◆ **Goal of the exercise**
Please give an exact transcription of the records shown below.

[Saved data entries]

*****

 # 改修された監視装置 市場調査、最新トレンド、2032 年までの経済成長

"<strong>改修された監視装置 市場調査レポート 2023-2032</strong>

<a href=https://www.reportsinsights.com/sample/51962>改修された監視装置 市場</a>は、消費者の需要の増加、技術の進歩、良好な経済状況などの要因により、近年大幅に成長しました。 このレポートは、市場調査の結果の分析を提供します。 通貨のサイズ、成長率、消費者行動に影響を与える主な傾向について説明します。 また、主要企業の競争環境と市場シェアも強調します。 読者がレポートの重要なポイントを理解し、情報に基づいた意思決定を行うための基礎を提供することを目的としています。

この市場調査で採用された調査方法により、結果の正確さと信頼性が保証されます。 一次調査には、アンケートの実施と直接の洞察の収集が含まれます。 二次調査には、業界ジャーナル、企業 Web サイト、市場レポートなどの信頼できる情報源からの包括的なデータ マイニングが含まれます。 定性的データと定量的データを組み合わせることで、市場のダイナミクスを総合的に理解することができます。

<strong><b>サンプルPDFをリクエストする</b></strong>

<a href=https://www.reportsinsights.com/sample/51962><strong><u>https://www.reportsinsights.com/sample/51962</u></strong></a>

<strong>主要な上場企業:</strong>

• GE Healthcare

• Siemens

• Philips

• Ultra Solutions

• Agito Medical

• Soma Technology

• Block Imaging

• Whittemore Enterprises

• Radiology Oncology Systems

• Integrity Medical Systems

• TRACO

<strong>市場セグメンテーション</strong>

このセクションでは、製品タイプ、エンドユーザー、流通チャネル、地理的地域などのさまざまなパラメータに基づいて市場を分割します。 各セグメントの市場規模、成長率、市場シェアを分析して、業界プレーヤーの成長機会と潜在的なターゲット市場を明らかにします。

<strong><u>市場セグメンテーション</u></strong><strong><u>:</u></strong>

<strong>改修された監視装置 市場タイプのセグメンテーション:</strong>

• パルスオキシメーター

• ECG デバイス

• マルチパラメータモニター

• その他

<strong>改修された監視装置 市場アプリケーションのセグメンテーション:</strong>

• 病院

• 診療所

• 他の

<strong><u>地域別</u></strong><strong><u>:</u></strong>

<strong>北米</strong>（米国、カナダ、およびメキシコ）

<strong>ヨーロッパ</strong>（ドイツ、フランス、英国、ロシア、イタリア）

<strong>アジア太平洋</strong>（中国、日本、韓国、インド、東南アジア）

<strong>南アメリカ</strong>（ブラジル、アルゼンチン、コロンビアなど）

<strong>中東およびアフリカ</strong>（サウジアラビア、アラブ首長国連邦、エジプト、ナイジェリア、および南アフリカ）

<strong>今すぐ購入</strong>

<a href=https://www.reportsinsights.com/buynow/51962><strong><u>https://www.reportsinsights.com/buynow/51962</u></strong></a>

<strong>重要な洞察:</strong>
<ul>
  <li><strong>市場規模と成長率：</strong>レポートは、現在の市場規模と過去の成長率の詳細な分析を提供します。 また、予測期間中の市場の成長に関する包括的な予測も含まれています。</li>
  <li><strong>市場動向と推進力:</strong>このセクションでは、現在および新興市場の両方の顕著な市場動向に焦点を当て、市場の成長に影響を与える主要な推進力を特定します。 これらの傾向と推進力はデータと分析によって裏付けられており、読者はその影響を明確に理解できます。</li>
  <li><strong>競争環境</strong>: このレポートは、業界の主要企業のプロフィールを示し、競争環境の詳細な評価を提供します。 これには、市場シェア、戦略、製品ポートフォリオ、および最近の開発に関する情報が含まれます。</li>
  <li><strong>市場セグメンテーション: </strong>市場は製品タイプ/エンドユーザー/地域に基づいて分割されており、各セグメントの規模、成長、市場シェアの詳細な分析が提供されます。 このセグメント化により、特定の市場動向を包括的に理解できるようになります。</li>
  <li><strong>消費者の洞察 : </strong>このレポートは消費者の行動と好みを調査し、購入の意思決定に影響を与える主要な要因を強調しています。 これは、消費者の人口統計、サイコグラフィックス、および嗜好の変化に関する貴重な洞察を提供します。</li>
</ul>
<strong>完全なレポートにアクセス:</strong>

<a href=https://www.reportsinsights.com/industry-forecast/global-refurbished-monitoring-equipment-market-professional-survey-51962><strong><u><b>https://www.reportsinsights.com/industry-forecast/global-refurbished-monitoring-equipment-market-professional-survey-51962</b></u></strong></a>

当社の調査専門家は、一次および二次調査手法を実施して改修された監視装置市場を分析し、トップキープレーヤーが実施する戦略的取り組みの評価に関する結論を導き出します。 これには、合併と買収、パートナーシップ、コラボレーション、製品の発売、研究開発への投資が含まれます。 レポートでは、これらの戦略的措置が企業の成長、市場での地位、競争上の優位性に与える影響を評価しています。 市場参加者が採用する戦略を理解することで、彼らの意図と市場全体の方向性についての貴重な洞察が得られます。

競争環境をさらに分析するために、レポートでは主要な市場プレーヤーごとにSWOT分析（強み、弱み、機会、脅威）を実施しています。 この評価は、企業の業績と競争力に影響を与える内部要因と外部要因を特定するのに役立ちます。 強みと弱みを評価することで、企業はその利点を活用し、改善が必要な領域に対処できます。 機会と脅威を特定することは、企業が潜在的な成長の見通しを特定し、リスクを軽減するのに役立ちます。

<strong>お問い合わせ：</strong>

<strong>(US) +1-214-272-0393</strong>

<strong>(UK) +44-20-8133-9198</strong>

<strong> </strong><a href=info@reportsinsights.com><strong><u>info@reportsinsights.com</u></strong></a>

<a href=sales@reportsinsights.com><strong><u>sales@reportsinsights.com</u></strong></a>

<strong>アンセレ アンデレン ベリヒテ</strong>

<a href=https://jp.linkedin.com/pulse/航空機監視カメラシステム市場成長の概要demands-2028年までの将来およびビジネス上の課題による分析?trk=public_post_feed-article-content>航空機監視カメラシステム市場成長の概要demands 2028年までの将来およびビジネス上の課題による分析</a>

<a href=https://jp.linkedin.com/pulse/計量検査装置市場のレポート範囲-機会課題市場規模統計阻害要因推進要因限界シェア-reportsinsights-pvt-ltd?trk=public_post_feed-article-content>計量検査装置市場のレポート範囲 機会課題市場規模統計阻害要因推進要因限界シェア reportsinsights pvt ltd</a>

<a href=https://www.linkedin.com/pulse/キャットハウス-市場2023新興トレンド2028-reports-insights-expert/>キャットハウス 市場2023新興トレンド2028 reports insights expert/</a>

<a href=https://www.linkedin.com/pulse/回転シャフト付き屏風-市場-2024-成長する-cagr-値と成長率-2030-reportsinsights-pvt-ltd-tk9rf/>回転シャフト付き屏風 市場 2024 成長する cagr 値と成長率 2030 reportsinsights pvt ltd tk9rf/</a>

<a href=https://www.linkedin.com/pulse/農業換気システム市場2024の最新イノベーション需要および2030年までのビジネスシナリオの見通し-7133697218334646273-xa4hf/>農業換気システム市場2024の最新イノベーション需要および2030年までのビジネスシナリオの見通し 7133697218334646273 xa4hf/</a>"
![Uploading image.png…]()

*****

◆ **Task response**
 # 改修された監視装置 市場調査、最新トレンド、2032 年までの経済成長

"<strong>改修された監視装置 市場調査レポート 2023-2032</strong>

<a href=https://www.reportsinsights.com/sample/51962>改修された監視装置 市場</a>は、消費者の需要の増加、技術の進歩、良好な経済状況などの要因により、近年大幅に成長しました。 このレポートは、市場調査の結果の分析を提供します。 通貨のサイズ、成長率、消費者行動に影響を与える主な傾向について説明します。 また、主要企業の競争環境と市場シェアも強調します。 読者がレポートの重要なポイントを理解し、情報に基づいた意思決定を行うための基礎を提供することを目的としています。

この市場調査で採用された調査方法により、結果の正確さと信頼性が保証されます。 一次調査には、アンケートの実施と直接の洞察の収集が含まれます。 二次調査には、業界ジャーナル、企業 Web サイト、市場レポートなどの信頼できる情報源からの包括的なデータ マイニングが含まれます。 定性的データと定量的データを組み合わせることで、市場のダイナミクスを総合的に理解することができます。

<strong><b>サンプルPDFをリクエストする</b></strong>

<a href=https://www.reportsinsights.com/sample/51962><strong><u>https://www.reportsinsights.com/sample/51962</u></strong></a>

<strong>主要な上場企業:</strong>

• GE Healthcare

• Siemens

• Philips

• Ultra Solutions

• Agito Medical

• Soma Technology

• Block Imaging

• Whittemore Enterprises

• Radiology Oncology Systems

• Integrity Medical Systems

• TRACO

<strong>市場セグメンテーション</strong>

このセクションでは、製品タイプ、エンドユーザー、流通チャネル、地理的地域などのさまざまなパラメータに基づいて市場を分割します。 各セグメントの市場規模、成長率、市場シェアを分析して、業界プレーヤーの成長機会と潜在的なターゲット市場を明らかにします。

<strong><u>市場セグメンテーション</u></strong><strong><u>:</u></strong>

<strong>改修された監視装置 市場タイプのセグメンテーション:</strong>

• パルスオキシメーター

• ECG デバイス

• マルチパラメータモニター

• その他

<strong>改修された監視装置 市場アプリケーションのセグメンテーション:</strong>

• 病院

• 診療所

• 他の

<strong><u>地域別</u></strong><strong><u>:</u></strong>

<strong>北米</strong>（米国、カナダ、およびメキシコ）

<strong>ヨーロッパ</strong>（ドイツ、フランス、英国、ロシア、イタリア）

<strong>アジア太平洋</strong>（中国、日本、韓国、インド、東南アジア）

<strong>南アメリカ</strong>（ブラジル、アルゼンチン、コロンビアなど）

<strong>中東およびアフリカ</strong>（サウジアラビア、アラブ首長国連邦、エジプト、ナイジェリア、および南アフリカ）

<strong>今すぐ購入</strong>

<a href=https://www.reportsinsights.com/buynow/51962><strong><u>https://www.reportsinsights.com/buynow/51962</u></strong></a>

<strong>重要な洞察:</strong>
<ul>
  <li><strong>市場規模と成長率：</strong>レポートは、現在の市場規模と過去の成長率の詳細な分析を提供します。 また、予測期間中の市場の成長に関する包括的な予測も含まれています。</li>
  <li><strong>市場動向と推進力:</strong>このセクションでは、現在および新興市場の両方の顕著な市場動向に焦点を当て、市場の成長に影響を与える主要な推進力を特定します。 これらの傾向と推進力はデータと分析によって裏付けられており、読者はその影響を明確に理解できます。</li>
  <li><strong>競争環境</strong>: このレポートは、業界の主要企業のプロフィールを示し、競争環境の詳細な評価を提供します。 これには、市場シェア、戦略、製品ポートフォリオ、および最近の開発に関する情報が含まれます。</li>
  <li><strong>市場セグメンテーション: </strong>市場は製品タイプ/エンドユーザー/地域に基づいて分割されており、各セグメントの規模、成長、市場シェアの詳細な分析が提供されます。 このセグメント化により、特定の市場動向を包括的に理解できるようになります。</li>
  <li><strong>消費者の洞察 : </strong>このレポートは消費者の行動と好みを調査し、購入の意思決定に影響を与える主要な要因を強調しています。 これは、消費者の人口統計、サイコグラフィックス、および嗜好の変化に関する貴重な洞察を提供します。</li>
</ul>
<strong>完全なレポートにアクセス:</strong>

<a href=https://www.reportsinsights.com/industry-forecast/global-refurbished-monitoring-equipment-market-professional-survey-51962><strong><u><b>https://www.reportsinsights.com/industry-forecast/global-refurbished-monitoring-equipment-market-professional-survey-51962</b></u></strong></a>

当社の調査専門家は、一次および二次調査手法を実施して改修された監視装置市場を分析し、トップキープレーヤーが実施する戦略的取り組みの評価に関する結論を導き出します。 これには、合併と買収、パートナーシップ、コラボレーション、製品の発売、研究開発への投資が含まれます。 レポートでは、これらの戦略的措置が企業の成長、市場での地位、競争上の優位性に与える影響を評価しています。 市場参加者が採用する戦略を理解することで、彼らの意図と市場全体の方向性についての貴重な洞察が得られます。

競争環境をさらに分析するために、レポートでは主要な市場プレーヤーごとにSWOT分析（強み、弱み、機会、脅威）を実施しています。 この評価は、企業の業績と競争力に影響を与える内部要因と外部要因を特定するのに役立ちます。 強みと弱みを評価することで、企業はその利点を活用し、改善が必要な領域に対処できます。 機会と脅威を特定することは、企業が潜在的な成長の見通しを特定し、リスクを軽減するのに役立ちます。

<strong>お問い合わせ：</strong>

<strong>(US) +1-214-272-0393</strong>

<strong>(UK) +44-20-8133-9198</strong>

<strong> </strong><a href=info@reportsinsights.com><strong><u>info@reportsinsights.com</u></strong></a>

<a href=sales@reportsinsights.com><strong><u>sales@reportsinsights.com</u></strong></a>

<strong>アンセレ アンデレン ベリヒテ</strong>

<a href=https://jp.linkedin.com/pulse/航空機監視カメラシステム市場成長の概要demands-2028年までの将来およびビジネス上の課題による分析?trk=public_post_feed-article-content>航空機監視カメラシステム市場成長の概要demands 2028年までの将来およびビジネス上の課題による分析</a>

<a href=https://jp.linkedin.com/pulse/計量検査装置市場のレポート範囲-機会課題市場規模統計阻害要因推進要因限界シェア-reportsinsights-pvt-ltd?trk=public_post_feed-article-content>計量検査装置市場のレポート範囲 機会課題市場規模統計阻害要因推進要因限界シェア reportsinsights pvt ltd</a>

<a href=https://www.linkedin.com/pulse/キャットハウス-市場2023新興トレンド2028-reports-insights-expert/>キャットハウス 市場2023新興トレンド2028 reports insights expert/</a>

<a href=https://www.linkedin.com/pulse/回転シャフト付き屏風-市場-2024-成長する-cagr-値と成長率-2030-reportsinsights-pvt-ltd-tk9rf/>回転シャフト付き屏風 市場 2024 成長する cagr 値と成長率 2030 reportsinsights pvt ltd tk9rf/</a>

<a href=https://www.linkedin.com/pulse/農業換気システム市場2024の最新イノベーション需要および2030年までのビジネスシナリオの見通し-7133697218334646273-xa4hf/>農業換気システム市場2024の最新イノベーション需要および2030年までのビジネスシナリオの見通し 7133697218334646273 xa4hf/</a>"
![Uploading image.png…]()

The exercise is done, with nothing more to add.